I actually like the faders for mixing down- I've done that on a couple songs and it's a great way to get the most of a performance, if you're the one who concieved it. I just think that with my own hands I can finish saying what I really mean to say in the arrangement, as far as levels and pans. Yep, I like the idea of treating it like a tape 4-trk. Simple is good.

This little machine is great for song projects! I'm looking at doing what a lot of you guys are into, which is recording to the 788, burning the resulting .wav files, and mixing in the PC. For this reason I'm recording at 24 bit... and it seems clear to me that this recorder is best suited for shorter songs and compositions, rather than extended live recording.
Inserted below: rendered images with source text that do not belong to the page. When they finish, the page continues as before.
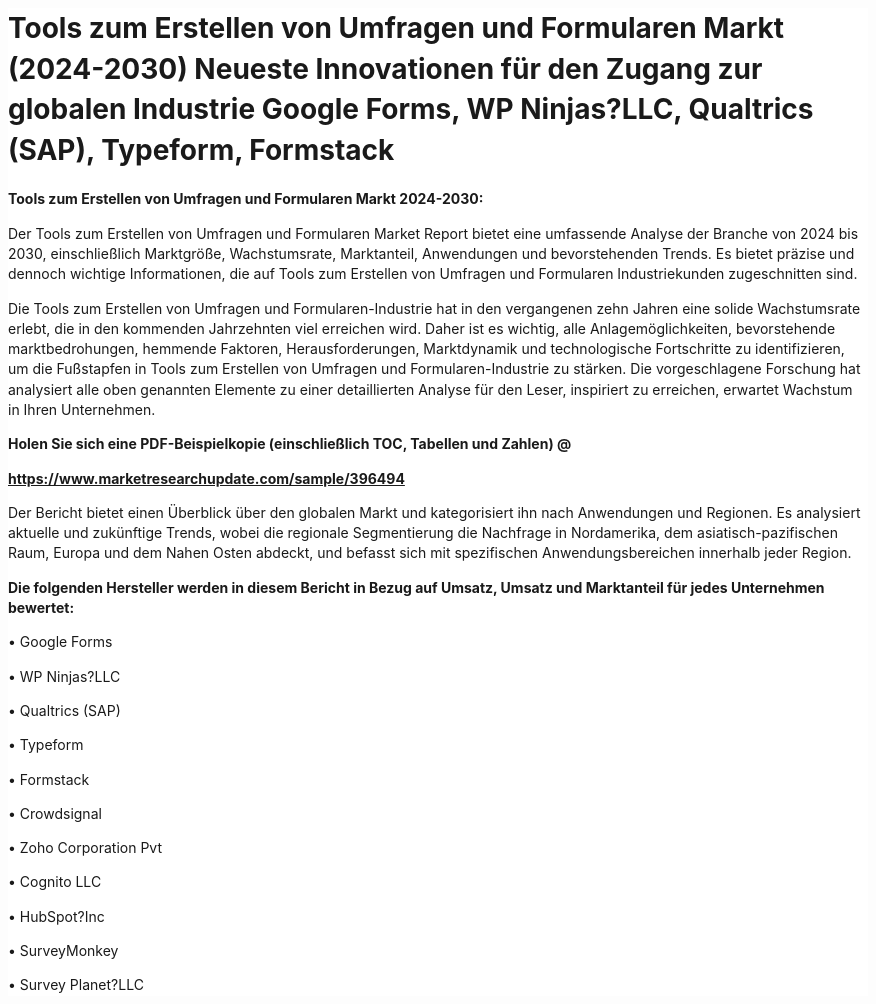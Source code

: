 # Tools zum Erstellen von Umfragen und Formularen Markt (2024-2030) Neueste Innovationen für den Zugang zur globalen Industrie Google Forms, WP Ninjas?LLC, Qualtrics (SAP), Typeform, Formstack

<strong>Tools zum Erstellen von Umfragen und Formularen Markt 2024-2030:</strong>

Der Tools zum Erstellen von Umfragen und Formularen Market Report bietet eine umfassende Analyse der Branche von 2024 bis 2030, einschließlich Marktgröße, Wachstumsrate, Marktanteil, Anwendungen und bevorstehenden Trends. Es bietet präzise und dennoch wichtige Informationen, die auf Tools zum Erstellen von Umfragen und Formularen Industriekunden zugeschnitten sind.

Die Tools zum Erstellen von Umfragen und Formularen-Industrie hat in den vergangenen zehn Jahren eine solide Wachstumsrate erlebt, die in den kommenden Jahrzehnten viel erreichen wird. Daher ist es wichtig, alle Anlagemöglichkeiten, bevorstehende marktbedrohungen, hemmende Faktoren, Herausforderungen, Marktdynamik und technologische Fortschritte zu identifizieren, um die Fußstapfen in Tools zum Erstellen von Umfragen und Formularen-Industrie zu stärken. Die vorgeschlagene Forschung hat analysiert alle oben genannten Elemente zu einer detaillierten Analyse für den Leser, inspiriert zu erreichen, erwartet Wachstum in Ihren Unternehmen.



<strong>Holen Sie sich eine PDF-Beispielkopie (einschließlich TOC, Tabellen und Zahlen) @
</strong>

<strong><a href=https://www.marketresearchupdate.com/sample/396494>

<strong>https://www.marketresearchupdate.com/sample/396494</u></font></a></strong></strong>

Der Bericht bietet einen Überblick über den globalen Markt und kategorisiert ihn nach Anwendungen und Regionen. Es analysiert aktuelle und zukünftige Trends, wobei die regionale Segmentierung die Nachfrage in Nordamerika, dem asiatisch-pazifischen Raum, Europa und dem Nahen Osten abdeckt, und befasst sich mit spezifischen Anwendungsbereichen innerhalb jeder Region.



<strong>Die folgenden Hersteller werden in diesem Bericht in Bezug auf Umsatz, Umsatz und Marktanteil für jedes Unternehmen bewertet:</strong>

• Google Forms

• WP Ninjas?LLC

• Qualtrics (SAP)

• Typeform

• Formstack

• Crowdsignal

• Zoho Corporation Pvt

• Cognito LLC

• HubSpot?Inc

• SurveyMonkey

• Survey Planet?LLC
Just for the partition (space) issue.
 
24 bit does sound better to me, I was suggesting the conversion to 16 bit just to get it on a CD. I use my 788 to record live gigs all the time and record to 24 bit. I just keep the "song" length under an hour or so, and burn one track at a time. I end up with 18 CD's to back-up and transfer a 3-hour gig! I think I'm going to get a Yamaha AW1600. Two more tracks and USB transfer.
 
18 CDs is a lot!!!!

......................... :eek:
 
A Reel Person said:
......................... :eek:

Yep, and a lot of waiting for images to generate and wav's to burn! Hassle, and not really a constructive use of time. If I had to go through this I'd also look for another system. Hence my comment on the 788 being a song or composition-friendly machine.

I got your point Leddy about making the CD's 16-bit. I suppose it doesn't make any difference if you convert to 16, and back again to 24, once in your PC app. But USB does get attractive as you extrapolate this as a workflow scenario!
 
Just to chip in... if you have SPDIF I/O on your PC you can transfer tracks that way and keep them in the digital domain... ie: still at 24 bit... is time consuming, but so is burning CDs...
I have done this a few times.... the good thing about doing it this way is you can send 2 tracks at the same time... a word t the wise though... record a tone marker onto ALL the tracks so you can align them all once on the PC.

Zeek :cool:
 
Zeeker said:
Just to chip in... if you have SPDIF I/O on your PC you can transfer tracks that way and keep them in the digital domain... ie: still at 24 bit... is time consuming, but so is burning CDs...
I have done this a few times.... the good thing about doing it this way is you can send 2 tracks at the same time... a word t the wise though... record a tone marker onto ALL the tracks so you can align them all once on the PC.

Zeek :cool:

For shorter pieces this sounds pretty reasonable!